Etusivu / Kurssit / New Big Database Technologies; A Market Overview of Technologies and Products

New Big Database Technologies; A Market Overview of Technologies and Products

Esittely

Introduction

With the introduction of big data and cloud platforms, a tsunami of new technologies and products for data storage, processing, and analytics has been introduced. Hadoop, Spark, NoSQL, NewSQL, triplestores, SQL-on-Hadoop are just a few of the countless technologies that have become available for developing big data systems. But also so many new powerful database engines have entered the market, including Amazon Athena, Exasol, Google BigQuery, Microsoft Synapse, MongoDB, Neo4j, SingleStore, SnowflakeDB, Splice Machine, and Starburst.

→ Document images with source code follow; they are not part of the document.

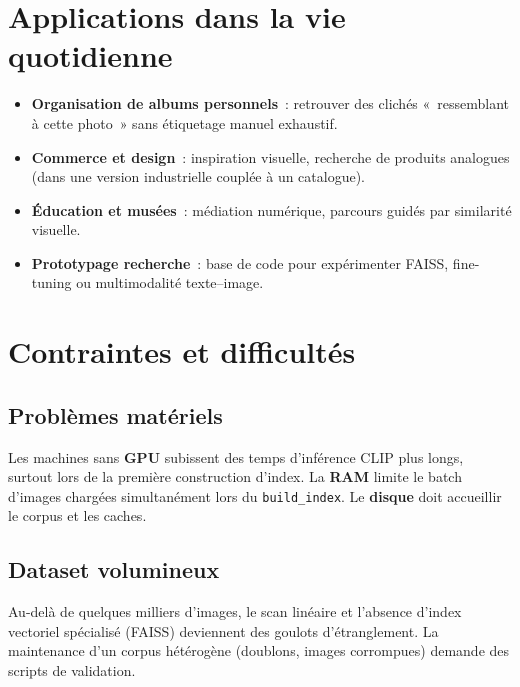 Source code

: \documentclass[11pt,a4paper,openany]{report}
\begin{document}
\chapter{Applications dans la vie quotidienne}

\begin{itemize}[leftmargin=*]
  \item \textbf{Organisation de albums personnels}~: retrouver des clichés «~ressemblant à cette photo~» sans étiquetage manuel exhaustif.
  \item \textbf{Commerce et design}~: inspiration visuelle, recherche de produits analogues (dans une version industrielle couplée à un catalogue).
  \item \textbf{Éducation et musées}~: médiation numérique, parcours guidés par similarité visuelle.
  \item \textbf{Prototypage recherche}~: base de code pour expérimenter FAISS, fine-tuning ou multimodalité texte–image.
\end{itemize}

\chapter{Contraintes et difficultés}

\section{Problèmes matériels}

Les machines sans \textbf{GPU} subissent des temps d'inférence CLIP plus longs, surtout lors de la première construction d'index. La \textbf{RAM} limite le batch d'images chargées simultanément lors du \texttt{build\_index}. Le \textbf{disque} doit accueillir le corpus et les caches.

\section{Dataset volumineux}

Au-delà de quelques milliers d'images, le scan linéaire et l'absence d'index vectoriel spécialisé (FAISS) deviennent des goulots d'étranglement. La maintenance d'un corpus hétérogène (doublons, images corrompues) demande des scripts de validation.
\end{document}
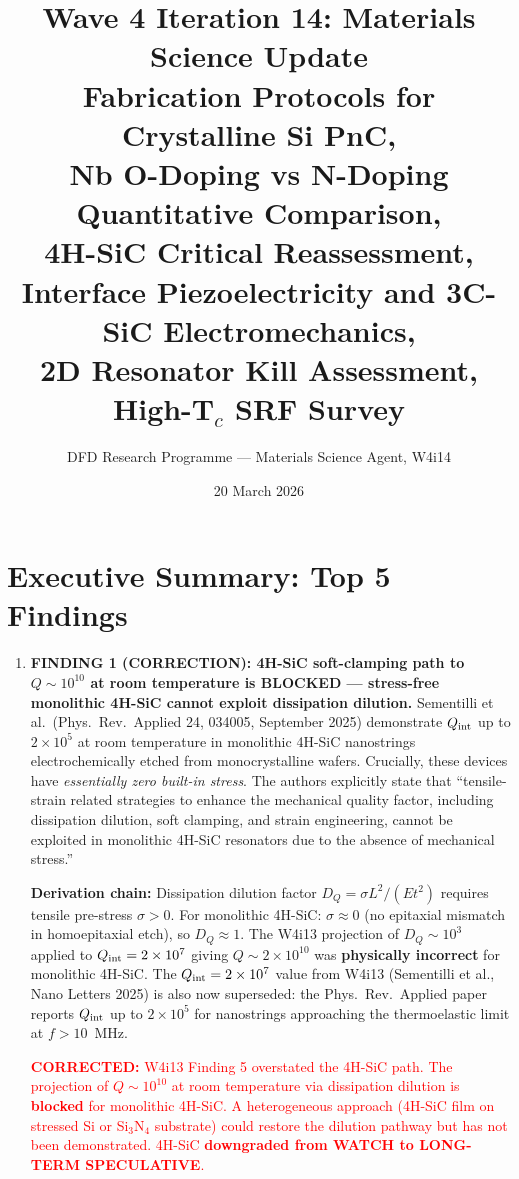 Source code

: \documentclass[11pt]{article}
\title{Wave 4 Iteration 14: Materials Science Update\\
\large Fabrication Protocols for Crystalline Si PnC,\\
Nb O-Doping vs N-Doping Quantitative Comparison,\\
4H-SiC Critical Reassessment,\\
Interface Piezoelectricity and 3C-SiC Electromechanics,\\
2D Resonator Kill Assessment, High-T$_c$ SRF Survey}
\author{DFD Research Programme --- Materials Science Agent, W4i14}
\date{20 March 2026}
\theoremstyle{definition}
\theoremstyle{remark}
\newcommand{\ee}[1]{\times 10^{#1}}
\newcommand{\corrected}[1]{\textcolor{red}{\textbf{CORRECTED:} #1}}
\begin{document}
\maketitle
\tableofcontents
\newpage

\section{Executive Summary: Top 5 Findings}
\label{sec:top5}

\begin{tcolorbox}[colback=blue!5!white, colframe=blue!50!black,
  title=\textbf{W4i14 TOP 5 FINDINGS --- Ranked by Programme Impact}]
\begin{enumerate}

\item \textbf{FINDING 1 (CORRECTION): 4H-SiC soft-clamping path to
$Q \sim 10^{10}$ at room temperature is BLOCKED --- stress-free
monolithic 4H-SiC cannot exploit dissipation dilution.}
Sementilli et al.\ (Phys.\ Rev.\ Applied 24, 034005, September 2025)
demonstrate $Q_{\rm int}$ up to $2\ee{5}$ at room temperature in
monolithic 4H-SiC nanostrings electrochemically etched from
monocrystalline wafers. Crucially, these devices have
\textit{essentially zero built-in stress}. The authors explicitly
state that ``tensile-strain related strategies to enhance the
mechanical quality factor, including dissipation dilution, soft
clamping, and strain engineering, cannot be exploited in monolithic
4H-SiC resonators due to the absence of mechanical stress.''

\textbf{Derivation chain:} Dissipation dilution factor
$D_Q = \sigma L^2/(E t^2)$ requires tensile pre-stress $\sigma > 0$.
For monolithic 4H-SiC: $\sigma \approx 0$ (no epitaxial mismatch
in homoepitaxial etch), so $D_Q \approx 1$. The W4i13 projection
of $D_Q \sim 10^3$ applied to $Q_{\rm int} = 2\ee{7}$ giving
$Q \sim 2\ee{10}$ was \textbf{physically incorrect} for monolithic
4H-SiC. The $Q_{\rm int} = 2\ee{7}$ value from W4i13 (Sementilli
et al., Nano Letters 2025) is also now superseded: the Phys.\ Rev.\
Applied paper reports $Q_{\rm int}$ up to $2\ee{5}$ for nanostrings
approaching the thermoelastic limit at $f > 10$~MHz.

\corrected{W4i13 Finding 5 overstated the 4H-SiC path. The projection
of $Q \sim 10^{10}$ at room temperature via dissipation dilution is
\textbf{blocked} for monolithic 4H-SiC. A heterogeneous approach
(4H-SiC film on stressed Si or Si$_3$N$_4$ substrate) could restore
the dilution pathway but has not been demonstrated. 4H-SiC
\textbf{downgraded from WATCH to LONG-TERM SPECULATIVE}.}


\end{enumerate}
\end{tcolorbox}
\end{document}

Most organizations have many questions. How mature are all these new technologies? Are they worthy replacements for the more traditional SQL products? How should they be incorporated in existing data warehouse architecture? Should they be used to develop data lakes? Are they the perfect platforms for data science, or for operational BI?

This seminar gives a clear, extensive, and critical overview of all the new key technologies for storing, processing, and analyzing big data. Technologies are explained, market overviews are presented, strengths and weaknesses are discussed, and guidelines and best practices are given. It’s the perfect update for those interested in the new market of big data technology.

Subjects

1. Big Data: State of the art

What exactly do we mean with big data?
The key application area of big data: business analytics
Differences between semi-structured, poly-structured, multi-structured, and unstructured data

2. Analytical SQL Database Servers

Classification of analytical SQL database servers, and can they compete with NoSQL products?
The advantages and disadvantages of column-based database servers
How important is in-database analytics?
Is loading databases into internal memory the solution? Is it feasible?
Market overview, including Amazon Athena, Exasol, Google BigQuery, HP/Vertica, Microsoft Synapse, SnowflakeDB, Splice Machine, and Starburst.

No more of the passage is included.